## What is needed
Show, in full, each line of the data that contains "constants".

### Working data

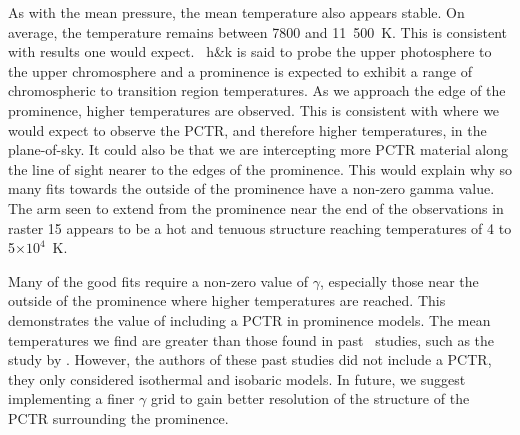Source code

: As with the mean pressure, the mean temperature also appears stable. On average, the temperature remains between 7800 and 11~500~K. This is consistent with results one would expect. \mgii~h\&k is said to probe the upper photosphere to the upper chromosphere \citep{depontieu_interface_2014} and a prominence is expected to exhibit a range of chromospheric to transition region temperatures. As we approach the edge of the prominence, higher temperatures are observed. This is consistent with where we would expect to observe the PCTR, and therefore higher temperatures, in the plane-of-sky. It could also be that we are intercepting more PCTR material along the line of sight nearer to the edges of the prominence. This would explain why so many fits towards the outside of the prominence have a non-zero gamma value. The arm seen to extend from the prominence near the end of the observations in raster 15 appears to be a hot and tenuous structure reaching temperatures of 4 to 5$\times10^4$~K.

Many of the good fits require a non-zero value of $\gamma$, especially those near the outside of the prominence where higher temperatures are reached. This demonstrates the value of including a PCTR in prominence models. The mean temperatures we find are greater than those found in past \mgii\ studies, such as the study by \citep{zhang_launch_2019}. However, the authors of these past studies did not include a PCTR, they only considered isothermal and isobaric models. In future, we suggest implementing a finer $\gamma$ grid to gain better resolution of the structure of the PCTR surrounding the prominence.

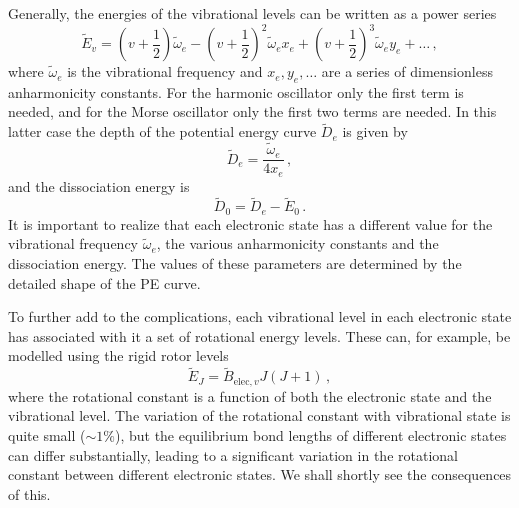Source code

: \documentclass{article}
\theoremstyle{plain}\theoremheaderfont{\normalfont\itshape}\theorembodyfont{\rmfamily}\theoremseparator{.}\newtheorem*{rem}{Remark}\newtheorem*{ex}{Example}\newtheorem*{proof}{Proof}\newtheorem*{altp}{Alternative proof}
\theoremstyle{plain}\theoremheaderfont{\normalfont\bfseries}\theorembodyfont{\rmfamily}\theoremseparator{.}\newtheorem{thm}{Theorem}[section]\newtheorem{lem}[thm]{Lemma}\newtheorem{prop}[thm]{Proposition}\newtheorem*{cor}{Corollary}\newtheorem{defn}[thm]{Definition}\newtheorem{clm}[thm]{Claim}\newtheorem{clminproof}{Claim}\newtheorem{pos}{Postulate}[section]
\theoremstyle{break}\theoremheaderfont{\normalfont\itshape}\theorembodyfont{\rmfamily}\theoremseparator{.\medskip}\newtheorem*{proofskip}{Proof}\newtheorem*{exs}{Examples}\newtheorem*{rems}{Remarks}
\theoremstyle{break}\theoremheaderfont{\normalfont\bfseries}\theorembodyfont{\rmfamily}\theoremseparator{.\medskip}\newtheorem{lemskip}[thm]{Lemma}\newtheorem{defnskip}[thm]{Definition}\newtheorem{propskip}[thm]{Proposition}\newtheorem{thmskip}[thm]{Theorem}
\numberwithin{equation}{section}
\begin{document}
    Generally, the energies of the vibrational levels can be written as a power series
    \begin{equation}
        \tilde{E}_v=\left(v+\frac{1}{2}\right)\tilde{\omega}_e-\left(v+\frac{1}{2}\right)^2\tilde{\omega}_e x_e+\left(v+\frac{1}{2}\right)^3\tilde{\omega}_e y_e +\dots\,,
    \end{equation}
    where \(\tilde{\omega}_e\) is the vibrational frequency and \(x_e,y_e,\dots\) are a series of dimensionless anharmonicity constants. For the harmonic oscillator only the first term is needed, and for the Morse oscillator only the first two terms are needed. In this latter case the depth of the potential energy curve \(\tilde{D}_e\) is given by
    \begin{equation}
        \tilde{D}_e=\frac{\tilde{\omega}_e}{4x_e}\,,
    \end{equation}
    and the dissociation energy is
    \begin{equation}
        \tilde{D}_0=\tilde{D}_e-\tilde{E}_0\,.
    \end{equation}
    It is important to realize that each electronic state has a different value for the vibrational frequency \(\tilde{\omega}_e\), the various anharmonicity constants and the dissociation energy. The values of these parameters are determined by the detailed shape of the PE curve.

    To further add to the complications, each vibrational level in each electronic state has associated with it a set of rotational energy levels. These can, for example, be modelled using the rigid rotor levels
    \begin{equation}
        \tilde{E}_J=\tilde{B}_{\text{elec},v}J(J+1)\,,
    \end{equation}
    where the rotational constant is a function of both the electronic state and the vibrational level. The variation of the rotational constant with vibrational state is quite small (\(\sim 1\%\)), but the equilibrium bond lengths of different electronic states can differ substantially, leading to a significant variation in the rotational constant between different electronic states. We shall shortly see the consequences of this.
\end{document}
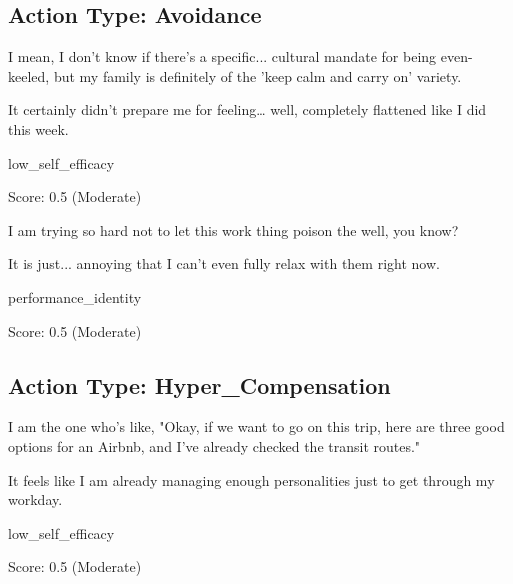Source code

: \subsection*{Action Type: Avoidance}
\begin{tcolorbox}[
    colback=gray!5, colframe=gray!50, arc=2mm, boxrule=0.5pt,
    left=5pt, right=5pt, enhanced, drop shadow, breakable
]
\begin{description}[leftmargin=3.5cm, labelwidth=3.2cm, font=\bfseries, nosep]
    \item[Belief] I mean, I don't know if there's a specific... cultural mandate for being even-keeled, but my family is definitely of the 'keep calm and carry on' variety.
    \item[Action] It certainly didn't prepare me for feeling… well, completely flattened like I did this week.
    \item[Belief Type] low\_self\_efficacy
    \item[Metrics] Score: 0.5 (Moderate)
\end{description}
\end{tcolorbox}

\begin{tcolorbox}[
    colback=gray!5, colframe=gray!50, arc=2mm, boxrule=0.5pt,
    left=5pt, right=5pt, enhanced, drop shadow, breakable
]
\begin{description}[leftmargin=3.5cm, labelwidth=3.2cm, font=\bfseries, nosep]
    \item[Belief] I am trying so hard not to let this work thing poison the well, you know?
    \item[Action] It is just... annoying that I can't even fully relax with them right now.
    \item[Belief Type] performance\_identity
    \item[Metrics] Score: 0.5 (Moderate)
\end{description}
\end{tcolorbox}

\subsection*{Action Type: Hyper\_Compensation}
\begin{tcolorbox}[
    colback=gray!5, colframe=gray!50, arc=2mm, boxrule=0.5pt,
    left=5pt, right=5pt, enhanced, drop shadow, breakable
]
\begin{description}[leftmargin=3.5cm, labelwidth=3.2cm, font=\bfseries, nosep]
    \item[Belief] I am the one who's like, "Okay, if we want to go on this trip, here are three good options for an Airbnb, and I've already checked the transit routes."
    \item[Action] It feels like I am already managing enough personalities just to get through my workday.
    \item[Belief Type] low\_self\_efficacy
    \item[Metrics] Score: 0.5 (Moderate)
\end{description}
\end{tcolorbox}

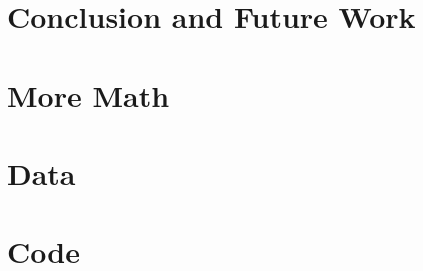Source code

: \documentclass[12pt]{report}
\begin{document}
\chapter{Conclusion and Future Work}
\label{chap:outro}


\appendix

\chapter{More Math}


\chapter{Data}


\chapter{Code}



\printbibliography[heading=bibintoc,title={References}]
\end{document}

######

## Response to the task
    where \(\tilde{\omega}_e\) is the vibrational frequency and \(x_e,y_e,\dots\) are a series of dimensionless anharmonicity constants. For the harmonic oscillator only the first term is needed, and for the Morse oscillator only the first two terms are needed. In this latter case the depth of the potential energy curve \(\tilde{D}_e\) is given by
    It is important to realize that each electronic state has a different value for the vibrational frequency \(\tilde{\omega}_e\), the various anharmonicity constants and the dissociation energy. The values of these parameters are determined by the detailed shape of the PE curve.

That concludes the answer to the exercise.